|
St. Ignatius Loyola ~ Pilgrim and man
of prayer
Ignatius Loyola (Iñigo Lopez de Loyola,
1491-1556) walked with a slight limp after being injured while
defending the fortress at Pamplona in northern Spain. Slowed
down by a lengthy recovery from that injury, he experienced an
interior conversion that sent him on ever further journeys, a
pilgrim propelled by an abiding devotion to Jesus Christ. He
crisscrossed Europe, walking back and forth through Spain,
France and Italy. He wandered further by boat, sailing from
Venice to the Holy Land. Eventually he took the name Ignatius,
which is how we now refer to him; but in his memoir, he
preferred to call himself simply, "the pilgrim."
Beyond the physical distance and the endless
roads, Ignatius covered a great historical distance. He moved
from the medieval world of a family of minor Basque
nobility—proud of their defense of the king and hostile to the
rising power of the towns—to the flowering of Renaissance
learning in Paris and the rebuilding of Rome under artists like
Michaelangelo and reformers like Charles Borromeo. He lived
during a period of transition shaped by key figures such as
Henry VIII and Mary Tudor, Raphael and El Greco, Luther and
Calvin, Cervantes and Palestrina.
Had he followed his family's plans for
himself, the youngest of 13 children, he would have become a
cleric and settled into a comfortable life with benefices to
support him and privilege to protect him. His own plans for
himself led to one dead end after another.

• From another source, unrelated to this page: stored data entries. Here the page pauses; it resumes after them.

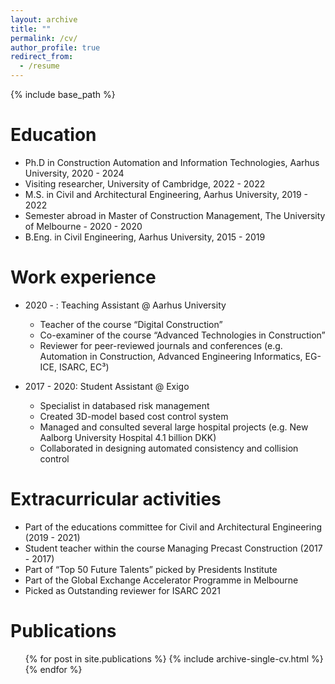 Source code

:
 ```yaml
---
layout: archive
title: ""
permalink: /cv/
author_profile: true
redirect_from:
  - /resume
---
```


{% include base_path %}

Education
======
* Ph.D in Construction Automation and Information Technologies, Aarhus University, 2020 - 2024
* Visiting researcher, University of Cambridge, 2022 - 2022
* M.S. in Civil and Architectural Engineering, Aarhus University, 2019 - 2022
* Semester abroad in Master of Construction Management, The University of Melbourne - 2020 - 2020
* B.Eng. in Civil Engineering, Aarhus University, 2015 - 2019

Work experience
======
* 2020 - : Teaching Assistant @ Aarhus University
  * Teacher of the course “Digital Construction”
  * Co-examiner of the course “Advanced Technologies in Construction”
  * Reviewer for peer-reviewed journals and conferences (e.g. Automation in Construction, Advanced Engineering Informatics, EG-ICE, ISARC, EC³)

* 2017 - 2020: Student Assistant @ Exigo
  * Specialist in databased risk management
  * Created 3D-model based cost control system
  * Managed and consulted several large hospital projects (e.g. New Aalborg University Hospital 4.1 billion DKK)
  * Collaborated in designing automated consistency and collision control

Extracurricular activities
======
* Part of the educations committee for Civil and Architectural Engineering (2019 - 2021)
* Student teacher within the course Managing Precast Construction (2017 - 2017)
* Part of “Top 50 Future Talents” picked by Presidents Institute
* Part of the Global Exchange Accelerator Programme in Melbourne
* Picked as Outstanding reviewer for ISARC 2021 

Publications
======
  <ul>{% for post in site.publications %}
    {% include archive-single-cv.html %}
  {% endfor %}</ul>
 
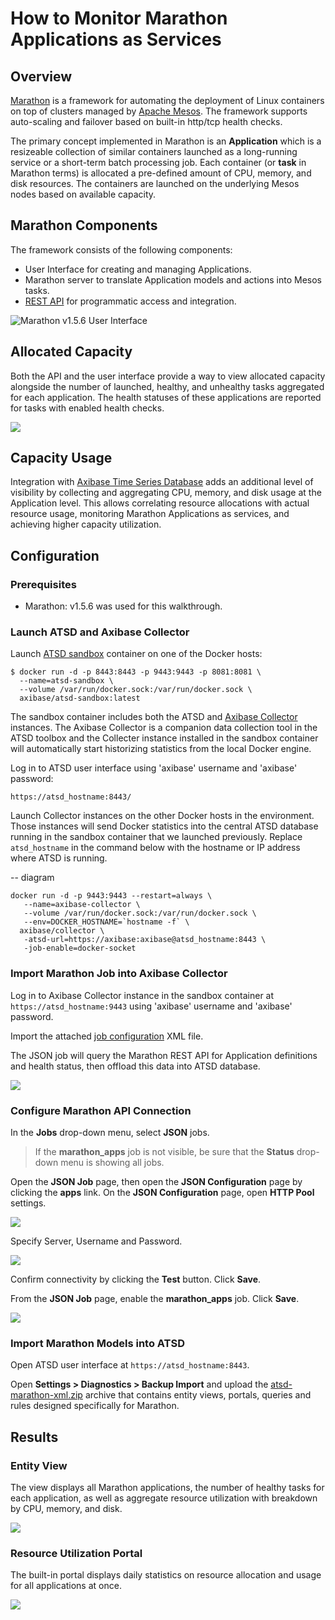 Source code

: # How to Monitor Marathon Applications as Services

## Overview

[Marathon](https://mesosphere.github.io/marathon/) is a framework for automating the deployment of Linux containers on top of clusters managed by [Apache Mesos](http://mesos.apache.org/). The framework supports auto-scaling and failover based on built-in http/tcp health checks. 

The primary concept implemented in Marathon is an **Application** which is a resizeable collection of similar containers launched as a long-running service or a short-term batch processing job. Each container (or **task** in Marathon terms) is allocated a pre-defined amount of CPU, memory, and disk resources. The containers are launched on the underlying Mesos nodes based on available capacity.

## Marathon Components

The framework consists of the following components:

* User Interface for creating and managing Applications.
* Marathon server to translate Application models and actions into Mesos tasks.
* [REST API](http://mesosphere.github.io/marathon/api-console/index.html) for programmatic access and integration.

![Marathon v1.5.6 User Interface](images/marathon_ui.png)

## Allocated Capacity

Both the API and the user interface provide a way to view allocated capacity alongside the number of launched, healthy, and unhealthy tasks aggregated for each application. The health statuses of these applications are reported for tasks with enabled health checks.

![](images/marathon_monitoring.png)

## Capacity Usage

Integration with [Axibase Time Series Database](http://axibase.com/products/axibase-time-series-database/) adds an additional level of visibility by collecting and aggregating CPU, memory, and disk usage at the Application level. This allows correlating resource allocations with actual resource usage, monitoring Marathon Applications as services, and achieving higher capacity utilization.

## Configuration

### Prerequisites

* Marathon: v1.5.6 was used for this walkthrough.

### Launch ATSD and Axibase Collector 

Launch [ATSD sandbox](https://github.com/axibase/dockers/tree/atsd-sandbox) container on one of the Docker hosts:

```
$ docker run -d -p 8443:8443 -p 9443:9443 -p 8081:8081 \
  --name=atsd-sandbox \
  --volume /var/run/docker.sock:/var/run/docker.sock \
  axibase/atsd-sandbox:latest
```

The sandbox container includes both the ATSD and [Axibase Collector](https://github.com/axibase/axibase-collector/blob/master/jobs/docker.md) instances. The Axibase Collector is a companion data collection tool in the ATSD toolbox and the Collecter instance installed in the sandbox container will automatically start historizing statistics from the local Docker engine.

Log in to ATSD user interface using 'axibase' username and 'axibase' password:

```
https://atsd_hostname:8443/
```

Launch Collector instances on the other Docker hosts in the environment. Those instances will send Docker statistics into the central ATSD database running in the sandbox container that we launched previously. Replace `atsd_hostname` in the command below with the hostname or IP address where ATSD is running. 

-- diagram

```
docker run -d -p 9443:9443 --restart=always \
   --name=axibase-collector \
   --volume /var/run/docker.sock:/var/run/docker.sock \
   --env=DOCKER_HOSTNAME=`hostname -f` \
  axibase/collector \
   -atsd-url=https://axibase:axibase@atsd_hostname:8443 \
   -job-enable=docker-socket
```

### Import Marathon Job into Axibase Collector

Log in to Axibase Collector instance in the sandbox container at `https://atsd_hostname:9443` using 'axibase' username and 'axibase' password.

Import the attached [job configuration](resources/marathon_jobs.xml) XML file. 

The JSON job will query the Marathon REST API for Application definitions and health status, then offload this data into ATSD database.

![](images/import_job.png)

### Configure Marathon API Connection

In the **Jobs** drop-down menu, select **JSON** jobs.

> If the **marathon_apps** job is not visible, be sure that the **Status** drop-down menu is showing all jobs.

Open the **JSON Job** page, then open the **JSON Configuration** page by clicking the **apps** link. On the **JSON Configuration** page, open **HTTP Pool** settings.

![](images/http_pool.png)

Specify Server, Username and Password.

![](images/http_pool_config_.png)

Confirm connectivity by clicking the **Test** button. Click **Save**. 

From the **JSON Job** page, enable the **marathon_apps** job. Click **Save**.

![](images/enable_job.png)

### Import Marathon Models into ATSD

Open ATSD user interface at `https://atsd_hostname:8443`.

Open **Settings > Diagnostics > Backup Import** and upload the [atsd-marathon-xml.zip](resources/atsd-marathon-xml.zip) archive that contains entity views, portals, queries and rules designed specifically for Marathon.

## Results

### Entity View

The view displays all Marathon applications, the number of healthy tasks for each application, as well as aggregate resource utilization with breakdown by CPU, memory, and disk.

![](images/entities_view.png)

### Resource Utilization Portal

The built-in portal displays daily statistics on resource allocation and usage for all applications at once.

![](images/marathon_portal.png)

His first journey set the stage for what
would follow. He left the lush, steep-sided valley of the Urola
River where his family owned the best land in the center of the
valley, in order to journey to the broad plains of the south
where Ferdinand the Catholic, the King of Castile, ruled over a
sophisticated and wealthy world. Ignatius was an ambitious young
man who had no desire to stay at home with older brothers who
had already won honor and some wealth. He wanted to become a
courtier like his mentor, Don Juan Velásquez de Cuéllar, the
royal treasurer who take Ignatius into his household at Arévalo.
For 11 years Ignatius learned skills of administration,
diplomacy, arms and courtly manners that would prepare him for a
career in public administration and political intricacies. He
dreamed of being sent as an emissary of the king or ruling over
a royal town such as Arévalo. However, his mentor's fall from
power for opposing the new king, Carlos I, put an abrupt end to
that ambition.
Next came his service with the Duke of
Nájera, viceroy of the northern part of the Kingdom of Navarre
which bordered on France. After a promising start where his
diplomacy and leadership qualities made him a "gentilhombre"
very useful to the Duke, this second career also came to an
abrupt halt when a French cannon ball badly injured his legs.
After his convalescence and conversion a new
desire to serve Jesus replace his former hopes of glory. His
first efforts in this new service led to a complete reversal of
values as the proud courtier became a poor beggar, imposing
harsh penances upon himself in a literal imitation of the
legends of the saints. He set out from Loyola for the Holy Land,
stopping first at the shrine of the Black Virgin at Montserrat.
A one-night vigil stretched out to an intense year of prayer in
the city of Manresa, not far Montserrat, before he continued his
journey to Rome and Jerusalem. He planned to live in the Holy
Land as a sort of permanent pilgrim, visiting the places where
Jesus lived and talking with people about Jesus. When his
reckless actions threatened the precarious situation of the
Franciscans in charge of the holy places, they forced him to
return to Europe.
Likewise, his initial efforts as a student at
Barcelona, Alcalá and Salamanca were fruitless. Not until he
learned to study in a disciplined manner at the University of
Paris did Ignatius finally realize one of his plans--obtaining
the education necessary to continue his work of conversing with
people about God and spiritual matters.
In Paris other doors started to open for him
as well. He met men who would be true companions and share his
vision, men like Francis Xavier. Their education as Masters of
the University of Paris qualified them for high positions;
instead they set out as pilgrims looking for opportunities to
serve God. Together these companions weathered the failure of
their initial goal of going to the Holy Land; they waited in
vain for an entire year for a ship to sail from Venice to Japha.
With their plans for the Holy Land
frustrated, Ignatius and his companions turned to Rome where
God's plan for them finally became clear. Rome became the center
where the Society of Jesus came into being and then spread
throughout the world. After all the previous journeys, Ignatius
himself spent his last 18 years living in the crowded center of
the city of Rome and working within a few small rooms. His most
important journey continued, however, for it centered on his
search for God and was graced with a profound mystical prayer.
Our most familiar image of Ignatius comes
from this last part of his life. He is usually portrayed as a
dour lawmaker pointing to the book of the Constitutions he wrote
to govern the Society of Jesus. His own self-image remained that
of the Pilgrim, which is how he constantly referred to himself
as he dictated his autobiography towards the end of his life.